Op palaver- en huishoudkrukjes ligt de patina van uren turen of babbelen. En verder tonen ook rituele zetels, tronen, tweelingstoeltjes en praalkrukken het achterste van Afrika in het Museum van Tervuren.

Moniek E. BUCQUOYE Foto’s : H. Schneebeli

In Europa en de Verenigde Staten zijn er verschillende musea en privé-collectioneurs die stoelen verzamelen. Jaarlijks is er wel ergens een tentoonstelling over plastic stoelen, beroemde stoelen, stijlstoelen of de geschiedenis van de plooistoel.
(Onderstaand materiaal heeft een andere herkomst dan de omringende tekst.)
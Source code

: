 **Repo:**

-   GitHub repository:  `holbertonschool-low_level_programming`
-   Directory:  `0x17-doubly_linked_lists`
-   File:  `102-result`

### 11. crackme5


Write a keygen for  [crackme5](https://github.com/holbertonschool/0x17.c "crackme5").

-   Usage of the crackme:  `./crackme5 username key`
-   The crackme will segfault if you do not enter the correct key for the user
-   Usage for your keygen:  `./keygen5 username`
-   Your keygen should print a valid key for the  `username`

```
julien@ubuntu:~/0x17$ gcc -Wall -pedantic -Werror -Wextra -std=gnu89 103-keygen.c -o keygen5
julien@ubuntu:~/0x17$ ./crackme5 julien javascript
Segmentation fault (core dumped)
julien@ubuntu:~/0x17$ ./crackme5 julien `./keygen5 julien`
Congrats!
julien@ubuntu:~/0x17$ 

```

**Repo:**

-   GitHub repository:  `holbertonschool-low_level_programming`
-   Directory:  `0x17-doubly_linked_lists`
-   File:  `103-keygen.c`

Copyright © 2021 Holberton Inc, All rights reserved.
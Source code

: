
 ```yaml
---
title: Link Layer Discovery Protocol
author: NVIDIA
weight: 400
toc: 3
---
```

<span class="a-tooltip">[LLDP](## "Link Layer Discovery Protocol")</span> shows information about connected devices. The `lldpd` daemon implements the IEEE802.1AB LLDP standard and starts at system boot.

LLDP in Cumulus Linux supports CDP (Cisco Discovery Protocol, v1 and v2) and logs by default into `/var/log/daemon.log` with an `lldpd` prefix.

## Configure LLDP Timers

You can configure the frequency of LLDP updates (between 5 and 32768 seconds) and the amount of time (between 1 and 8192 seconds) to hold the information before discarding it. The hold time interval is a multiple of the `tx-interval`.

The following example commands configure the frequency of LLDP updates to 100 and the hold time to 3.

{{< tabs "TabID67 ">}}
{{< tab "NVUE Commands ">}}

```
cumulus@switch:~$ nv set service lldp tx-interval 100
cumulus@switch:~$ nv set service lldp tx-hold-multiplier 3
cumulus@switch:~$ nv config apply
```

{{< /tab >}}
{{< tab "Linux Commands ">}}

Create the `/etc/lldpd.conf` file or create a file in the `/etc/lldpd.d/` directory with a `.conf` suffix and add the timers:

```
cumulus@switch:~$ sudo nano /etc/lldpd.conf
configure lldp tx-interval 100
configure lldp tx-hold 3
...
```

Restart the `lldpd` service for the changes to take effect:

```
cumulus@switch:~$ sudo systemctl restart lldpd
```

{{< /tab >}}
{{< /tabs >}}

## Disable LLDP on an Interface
Tafels komen nauwelijks aan bod, en het is alsof ook bedden en stoelen uit verre continenten taboe zijn in dit circuit. Afrikaanse stoelen brengen het vaak niet verder dan een plekje in een etnografisch museum tussen de maskers en de rituale attributen. De meest bewaarde museale objecten uit Afrika zijn geen stoelen maar wapens, stoffen en huisgerei. Van de Afrikaanse huizen- en huttenbouw hebben we wel enige kennis, maar over de meubels weten we niets. ?Hebben Afrikanen wel meubels ?” is een vaakgestelde vraag.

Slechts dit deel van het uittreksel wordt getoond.